Synthesis and characterization of AuNS using HEPES and EPPS buffers

The synthesis of AuNS in Good's buffers was performed using previously reported methods.16,32 The size and shape of the AuNS were manipulated based on R.32Fig. 2 shows the extinction spectra and TEM images of AuNS synthesized using HEPES and EPPS. The AuNS extinction spectra is at ratios of 100, 300, 500, 700 and 1000, while only the AuNS extremities were imaged. The inset photographs are a visualization of the LSPR red-shift through a solution colour change from purple/blue to grey as the ratio is increased. Fig. 2A are the results for HEPES. It is known that low R values for HEPES result in more spherical particles with short branches and higher R mixtures yield longer branches.32 It has also been reported that HEPES induces branch growth in the [111] crystal plane direction.32 The extinction spectrum of HR100 in Fig. 2A exhibits a single LSPR mode centered at 566 nm. This mode is attributed to the near-spherical core of the AuNS (see Fig. SI1).16,32,43 The TEM image of the HR100 shows a near-spherical structure with a size of 39 ± 11 nm (tip-to-tip) and branches of 7 ± 2 nm in length (size distribution found in Fig. SI2). The lattice spacing within the branches measured from high-resolution TEM images (Fig. SI2) is 0.235 ± 0.003 nm and is consistent with branch growth along the [111] direction.16,32,44 The extinction spectra of AuNS prepared with R 300 to 1000 all exhibit a primary band that is associated with the branches that red shifts as R increases. The red-shift has previously been attributed to the change in branch length and the branch tip sharpness.16 As shown in the TEM image of the HR1000, a high R produces anisotropic AuNS containing branches up to 100 nm in length with sharper tips. A low intensity band between 520 and 550 nm is also observed for R > 100 that is attributed to spherical by-products that are minimized with stirring.32 The results in Fig. 2A agree with those reported by Odom and co-workers for AuNS synthesized from HEPES.32
image file: c9an02439e-f2.tif
Fig. 2 Extinction spectra of (A) HEPES and (B) EPPS buffers. The inset images show the colour of the AuNS solutions at the given ratios.

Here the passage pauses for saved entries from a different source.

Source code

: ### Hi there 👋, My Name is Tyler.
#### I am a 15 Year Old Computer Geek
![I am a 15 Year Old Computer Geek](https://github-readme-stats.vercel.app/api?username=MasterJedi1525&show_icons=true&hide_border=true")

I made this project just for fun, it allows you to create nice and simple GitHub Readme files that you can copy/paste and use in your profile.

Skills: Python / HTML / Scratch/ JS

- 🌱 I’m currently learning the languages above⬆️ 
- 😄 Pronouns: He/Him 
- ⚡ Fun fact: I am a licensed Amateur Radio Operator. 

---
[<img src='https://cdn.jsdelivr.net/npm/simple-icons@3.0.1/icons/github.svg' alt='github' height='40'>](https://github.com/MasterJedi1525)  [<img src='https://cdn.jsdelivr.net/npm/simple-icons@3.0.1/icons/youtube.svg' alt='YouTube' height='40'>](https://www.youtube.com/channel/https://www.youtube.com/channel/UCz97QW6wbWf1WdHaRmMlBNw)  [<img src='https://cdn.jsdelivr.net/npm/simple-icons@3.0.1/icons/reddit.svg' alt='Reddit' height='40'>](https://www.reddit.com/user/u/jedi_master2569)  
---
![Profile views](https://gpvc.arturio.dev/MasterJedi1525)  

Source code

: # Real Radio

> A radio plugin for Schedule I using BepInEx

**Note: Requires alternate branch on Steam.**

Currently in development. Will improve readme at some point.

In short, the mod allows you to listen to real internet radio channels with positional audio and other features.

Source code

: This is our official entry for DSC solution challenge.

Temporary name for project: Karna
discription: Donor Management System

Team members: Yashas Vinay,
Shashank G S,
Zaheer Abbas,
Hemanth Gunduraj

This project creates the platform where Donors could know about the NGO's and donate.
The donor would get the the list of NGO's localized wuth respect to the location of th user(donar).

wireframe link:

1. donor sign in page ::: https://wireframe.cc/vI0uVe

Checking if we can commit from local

TEM images correspond to AuNS at R 100 and 1000.

The optical properties of AuNS synthesized using EPPS buffer are qualitatively similar to those from HEPES as shown in Fig. 2B. The primary mode is red-shifted as R is increased from 100 to 1000. One notable difference between the HEPES and EPPS is the presence of two plasmon modes for ER100. This suggests a spherical core (26 ± 9 nm, tip-to-tip, or furthest tip points) with smaller branch lengths (6 ± 2 nm) in comparison to nanostars synthesized at higher ratios. Odom and co-workers have thoroughly examined the extinction spectra of AuNS synthesized using EPPS, including subtle changes at higher ratios.32 Our results are consistent with their observations. The TEM images for ER100 and ER1000 indicate a shape evolution from more spherical NPs with small branches to NPs dominated by long branches. In general, the λmax for NPs synthesized in EPPS is lower than those in HEPES for a given R. It has been reported that the branches grow in the [110] direction in EPPS[thin space (1/6-em)]32 and the difference in λmax is likely due to the variations in crystal structure of the branches. The results in Fig. 2 are qualitatively similar to those reported in the literature32 and describe the evolution of both the shape and optical properties of AuNS with buffer type and concentration.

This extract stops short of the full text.